** EXERCISE BRIEF **
Would you please give the entries again word for word, with no images in your copy?

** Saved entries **
- - -

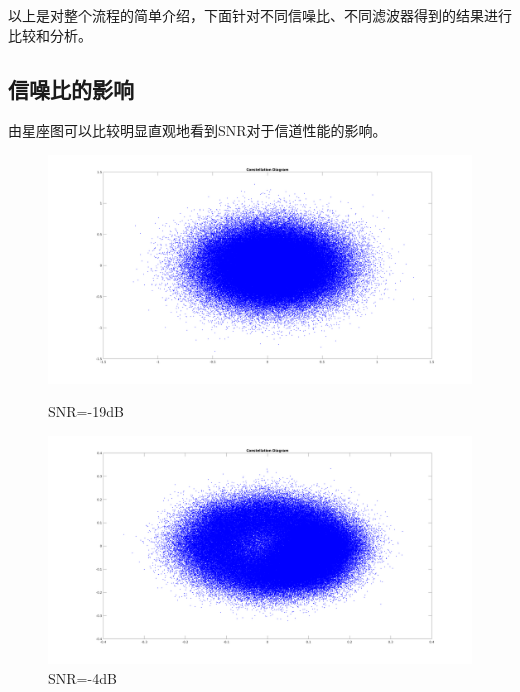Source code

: \begin{spacing}{1.5}
以上是对整个流程的简单介绍，下面针对不同信噪比、不同滤波器得到的结果进行比较和分析。

\subsection{信噪比的影响}

由星座图可以比较明显直观地看到SNR对于信道性能的影响。

\begin{figure}[H]
\begin{minipage}[t]{0.5\linewidth}
\centering
\includegraphics[width=0.9\columnwidth]{constellation1.png}
\caption{SNR=-19dB}
\end{minipage}
\hfill
\begin{minipage}[t]{0.5\linewidth}
\centering
\includegraphics[width=0.9\columnwidth]{constellation2.png}
\caption{SNR=-4dB}
\end{minipage}
\end{figure}



\end{spacing}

- - -

** WRITTEN SOLUTION **
Source code

: \begin{spacing}{1.5}
以上是对整个流程的简单介绍，下面针对不同信噪比、不同滤波器得到的结果进行比较和分析。

\subsection{信噪比的影响}

由星座图可以比较明显直观地看到SNR对于信道性能的影响。

\begin{figure}[H]
\begin{minipage}[t]{0.5\linewidth}
\centering
\includegraphics[width=0.9\columnwidth]{constellation1.png}
\caption{SNR=-19dB}
\end{minipage}
\hfill
\begin{minipage}[t]{0.5\linewidth}
\centering
\includegraphics[width=0.9\columnwidth]{constellation2.png}
\caption{SNR=-4dB}
\end{minipage}
\end{figure}



\end{spacing}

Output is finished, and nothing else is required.